» **YOUR OBJECTIVE**
Every line below that has the word "Otherwise" counts once; report how many lines that makes, with no other words.

Source records

____

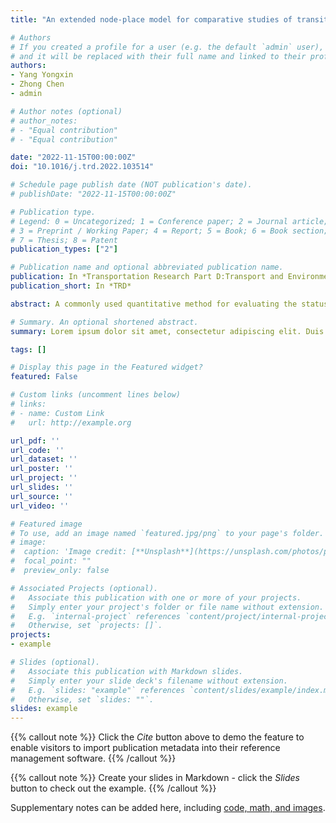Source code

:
 ```yaml
---
title: "An extended node-place model for comparative studies of transit-oriented development"

# Authors
# If you created a profile for a user (e.g. the default `admin` user), write the username (folder name) here 
# and it will be replaced with their full name and linked to their profile.
authors:
- Yang Yongxin
- Zhong Chen
- admin

# Author notes (optional)
# author_notes:
# - "Equal contribution"
# - "Equal contribution"

date: "2022-11-15T00:00:00Z"
doi: "10.1016/j.trd.2022.103514"

# Schedule page publish date (NOT publication's date).
# publishDate: "2022-11-15T00:00:00Z"

# Publication type.
# Legend: 0 = Uncategorized; 1 = Conference paper; 2 = Journal article;
# 3 = Preprint / Working Paper; 4 = Report; 5 = Book; 6 = Book section;
# 7 = Thesis; 8 = Patent
publication_types: ["2"]

# Publication name and optional abbreviated publication name.
publication: In *Transportation Research Part D:Transport and Environment*
publication_short: In *TRD*

abstract: A commonly used quantitative method for evaluating the status quo in transit-oriented development (TOD) is the node-place (NP) model. However, NP-derived models seldom consider the compactness of station areas and their interactions with urban structures. This work extended the NP model by introducing two concepts of compactness and urban vibrancy. Moreover, a scoring approach was proposed to measure the overall TOD level to facilitate inter-city comparison. This work conducted a comparative study of two megacities, Guangzhou and Shenzhen, and found that Shenzhen is better in overall TOD performance. When examining specific dimensions of performance using clustering methods, we found significant discrepancies in both cluster characteristics and spatial distributions, with Guangzhou exhibiting a core-periphery spatial pattern and Shenzhen a polycentric structure. We observed a significant correlation between the TOD index and urban vibrancy in both cities. This study contributes to a more targeted TOD policy by supporting the decision-making process.

# Summary. An optional shortened abstract.
summary: Lorem ipsum dolor sit amet, consectetur adipiscing elit. Duis posuere tellus ac convallis placerat. Proin tincidunt magna sed ex sollicitudin condimentum.

tags: []

# Display this page in the Featured widget?
featured: False

# Custom links (uncomment lines below)
# links:
# - name: Custom Link
#   url: http://example.org

url_pdf: ''
url_code: ''
url_dataset: ''
url_poster: ''
url_project: ''
url_slides: ''
url_source: ''
url_video: ''

# Featured image
# To use, add an image named `featured.jpg/png` to your page's folder. 
# image:
#  caption: 'Image credit: [**Unsplash**](https://unsplash.com/photos/pLCdAaMFLTE)'
#  focal_point: ""
#  preview_only: false

# Associated Projects (optional).
#   Associate this publication with one or more of your projects.
#   Simply enter your project's folder or file name without extension.
#   E.g. `internal-project` references `content/project/internal-project/index.md`.
#   Otherwise, set `projects: []`.
projects:
- example

# Slides (optional).
#   Associate this publication with Markdown slides.
#   Simply enter your slide deck's filename without extension.
#   E.g. `slides: "example"` references `content/slides/example/index.md`.
#   Otherwise, set `slides: ""`.
slides: example
---
```


{{% callout note %}}
Click the *Cite* button above to demo the feature to enable visitors to import publication metadata into their reference management software.
{{% /callout %}}

{{% callout note %}}
Create your slides in Markdown - click the *Slides* button to check out the example.
{{% /callout %}}

Supplementary notes can be added here, including [code, math, and images](https://wowchemy.com/docs/writing-markdown-latex/).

____

» **SOLUTION TO THIS PROBLEM**
2